Diphtheria deaths in Indonesia spark immunization campaign

A student receives a diphtheria vaccine at a primary school on the first day of a campaign in Tangerang, Indonesia. Monday, Dec. 11, 2017. Indonesia began a campaign to immunize 8 million children and teenagers against diphtheria. (AP Photo/Tatan Syuflana)

Indonesia has begun a campaign to immunize 8 million children and teenagers against diphtheria after the disease killed 38 people, mostly children, since January

JAKARTA, Indonesia — Indonesia is immunizing millions of children and teenagers against diphtheria after the disease killed 38 people, mostly children, since January.

Children in school uniforms and toddlers clinging to their parents received shots at a high school in Indonesia's capital, Jakarta, on the first day of the campaign Monday.

Diphtheria is a bacterial disease that can cause breathing difficulties, heart failure and paralysis. It was more or less eradicated in Indonesia in the 1990s but health officials say it has re-emerged in the past four years because immunization rates have dropped, partly reflecting fears about vaccines.

The first stage of the $112 million campaign aims to vaccinate 8 million people under the age of 19 in Jakarta and the populous provinces of Banten and West Java.

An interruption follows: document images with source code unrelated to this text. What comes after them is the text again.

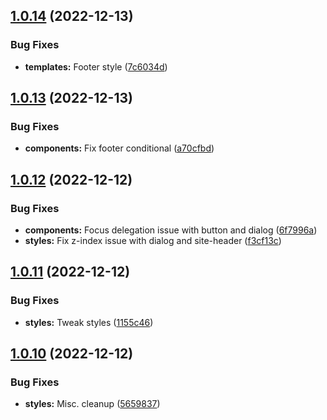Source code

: ## [1.0.14](https://github.com/jacecotton/tcds/compare/v1.0.13...v1.0.14) (2022-12-13)


### Bug Fixes

* **templates:** Footer style ([7c6034d](https://github.com/jacecotton/tcds/commit/7c6034d65ecfe5228d906014e66aa80f98aa2241))



## [1.0.13](https://github.com/jacecotton/tcds/compare/v1.0.12...v1.0.13) (2022-12-13)


### Bug Fixes

* **components:** Fix footer conditional ([a70cfbd](https://github.com/jacecotton/tcds/commit/a70cfbd0f55de307e52c971d6272f09d68690f4a))



## [1.0.12](https://github.com/jacecotton/tcds/compare/v1.0.11...v1.0.12) (2022-12-12)


### Bug Fixes

* **components:** Focus delegation issue with button and dialog ([6f7996a](https://github.com/jacecotton/tcds/commit/6f7996a3b6c6c31ad46bf4da21494fb844fab410))
* **styles:** Fix z-index issue with dialog and site-header ([f3cf13c](https://github.com/jacecotton/tcds/commit/f3cf13c14d2478d9b616a955aa04fda5eb524cc3))



## [1.0.11](https://github.com/jacecotton/tcds/compare/v1.0.10...v1.0.11) (2022-12-12)


### Bug Fixes

* **styles:** Tweak styles ([1155c46](https://github.com/jacecotton/tcds/commit/1155c46a020194f9d4d4d239587b6e512a02c6c9))



## [1.0.10](https://github.com/jacecotton/tcds/compare/v1.0.9...v1.0.10) (2022-12-12)


### Bug Fixes

* **styles:** Misc. cleanup ([5659837](https://github.com/jacecotton/tcds/commit/56598376bd7b846ccaed8660ec201d7ed23f3413))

The outbreak is "likely due to some people refusing immunization which causes their children's antibodies and resistance to be low," Health Minister Nila Moeloek said after visiting a hospital where more than more than 30 diphtheria patients were being treated.

She said there could be a variety of reasons why increased numbers of parents are refusing immunizations.

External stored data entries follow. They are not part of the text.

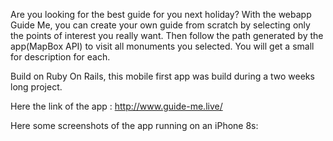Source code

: Are you looking for the best guide for you next holiday? With the webapp Guide Me, you can create your own guide from scratch by selecting only the points of interest you really want. Then follow the path generated by the app(MapBox API) to visit all monuments you selected. You will get a small for description for each.


Build on Ruby On Rails, this mobile first app was build during a two weeks long project.

Here the link of the app : http://www.guide-me.live/

Here some screenshots of the app running on an iPhone 8s:



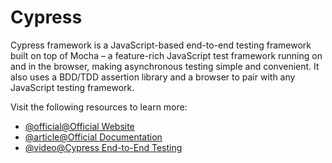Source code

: # Cypress

Cypress framework is a JavaScript-based end-to-end testing framework built on top of Mocha – a feature-rich JavaScript test framework running on and in the browser, making asynchronous testing simple and convenient. It also uses a BDD/TDD assertion library and a browser to pair with any JavaScript testing framework.

Visit the following resources to learn more:

- [@official@Official Website](https://www.cypress.io/)
- [@article@Official Documentation](https://docs.cypress.io/guides/overview/why-cypress#Other)
- [@video@Cypress End-to-End Testing](https://www.youtube.com/watch?v=7N63cMKosIE)
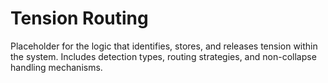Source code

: # Tension Routing

Placeholder for the logic that identifies, stores, and releases tension within the system.
Includes detection types, routing strategies, and non-collapse handling mechanisms.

The disease disappeared during the three-decade rule of Indonesian dictator Suharto when a family education program sent volunteers such as the wives of government officials into villages where they talked to mothers about nutrition and sanitation and reminded them about national immunization days.

The program was abandoned after Suharto's ouster in 1998, and a subsequent decentralization of government in Indonesia has complicated the work of health officials. Rumors that vaccinations are dangerous and violate Islamic law have also gained currency in the world's most populous Muslim nation.

The result, according to Elizabeth Jane Soepardi, who oversees immunization policy at the Ministry of Health, is that immunization rates dropped in some communities.

"I didn't even know about immunization," said Satiyah, a 46-year-old mother of three whose adult son is being treated in an isolation ward for diphtheria after developing fever and nausea.

"None of my children has been immunized since birth," said Satiyah, who goes by one name. She said now that she risks losing her son she will allow her 15-year-old daughter to be immunized.